- TASK
Copy all the lines of the data that include the word "청년매입임대주택".
** DATASET follows **
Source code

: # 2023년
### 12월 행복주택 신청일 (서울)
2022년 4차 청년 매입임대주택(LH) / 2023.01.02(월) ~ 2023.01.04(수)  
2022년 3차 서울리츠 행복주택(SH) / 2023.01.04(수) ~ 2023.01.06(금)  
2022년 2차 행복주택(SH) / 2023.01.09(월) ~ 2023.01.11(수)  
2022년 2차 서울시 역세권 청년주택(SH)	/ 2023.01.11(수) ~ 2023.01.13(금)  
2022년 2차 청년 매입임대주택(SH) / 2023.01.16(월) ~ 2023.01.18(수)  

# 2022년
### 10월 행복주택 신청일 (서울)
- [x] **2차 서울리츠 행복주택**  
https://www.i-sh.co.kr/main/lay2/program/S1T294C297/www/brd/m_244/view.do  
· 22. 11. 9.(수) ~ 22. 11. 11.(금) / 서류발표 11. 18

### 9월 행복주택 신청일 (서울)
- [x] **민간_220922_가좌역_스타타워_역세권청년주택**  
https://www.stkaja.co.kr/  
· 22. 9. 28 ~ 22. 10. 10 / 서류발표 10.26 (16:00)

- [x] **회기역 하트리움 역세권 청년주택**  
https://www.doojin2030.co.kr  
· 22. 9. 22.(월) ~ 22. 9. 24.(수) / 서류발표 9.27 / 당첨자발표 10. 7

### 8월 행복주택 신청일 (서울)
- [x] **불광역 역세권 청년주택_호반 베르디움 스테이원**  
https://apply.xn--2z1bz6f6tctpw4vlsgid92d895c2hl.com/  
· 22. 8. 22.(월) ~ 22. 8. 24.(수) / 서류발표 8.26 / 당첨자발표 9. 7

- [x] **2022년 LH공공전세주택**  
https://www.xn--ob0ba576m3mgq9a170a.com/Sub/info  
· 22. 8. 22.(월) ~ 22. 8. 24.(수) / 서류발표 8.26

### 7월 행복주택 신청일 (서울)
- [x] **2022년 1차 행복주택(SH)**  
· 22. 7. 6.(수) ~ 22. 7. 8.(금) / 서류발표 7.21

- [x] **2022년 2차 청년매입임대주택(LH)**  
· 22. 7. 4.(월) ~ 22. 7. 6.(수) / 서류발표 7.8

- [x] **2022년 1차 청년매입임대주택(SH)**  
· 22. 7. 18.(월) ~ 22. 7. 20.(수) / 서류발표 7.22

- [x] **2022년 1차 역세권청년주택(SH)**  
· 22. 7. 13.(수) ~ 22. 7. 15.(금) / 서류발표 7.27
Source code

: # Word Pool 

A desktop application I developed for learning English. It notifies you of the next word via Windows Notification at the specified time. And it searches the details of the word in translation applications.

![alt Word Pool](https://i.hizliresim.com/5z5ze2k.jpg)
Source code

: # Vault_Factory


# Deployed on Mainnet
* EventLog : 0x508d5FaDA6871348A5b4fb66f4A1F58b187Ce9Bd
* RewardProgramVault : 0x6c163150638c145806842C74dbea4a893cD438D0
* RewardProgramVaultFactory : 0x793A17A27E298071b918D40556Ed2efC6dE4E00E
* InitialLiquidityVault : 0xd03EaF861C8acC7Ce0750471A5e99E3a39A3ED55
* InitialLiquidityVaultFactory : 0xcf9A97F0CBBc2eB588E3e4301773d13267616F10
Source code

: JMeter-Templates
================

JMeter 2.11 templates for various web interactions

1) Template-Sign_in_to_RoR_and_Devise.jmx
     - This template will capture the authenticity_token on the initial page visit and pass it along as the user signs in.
** End of DATASET **
- SOLUTION TO THIS PROBLEM
- [x] **2022년 2차 청년매입임대주택(LH)**  
- [x] **2022년 1차 청년매입임대주택(SH)**  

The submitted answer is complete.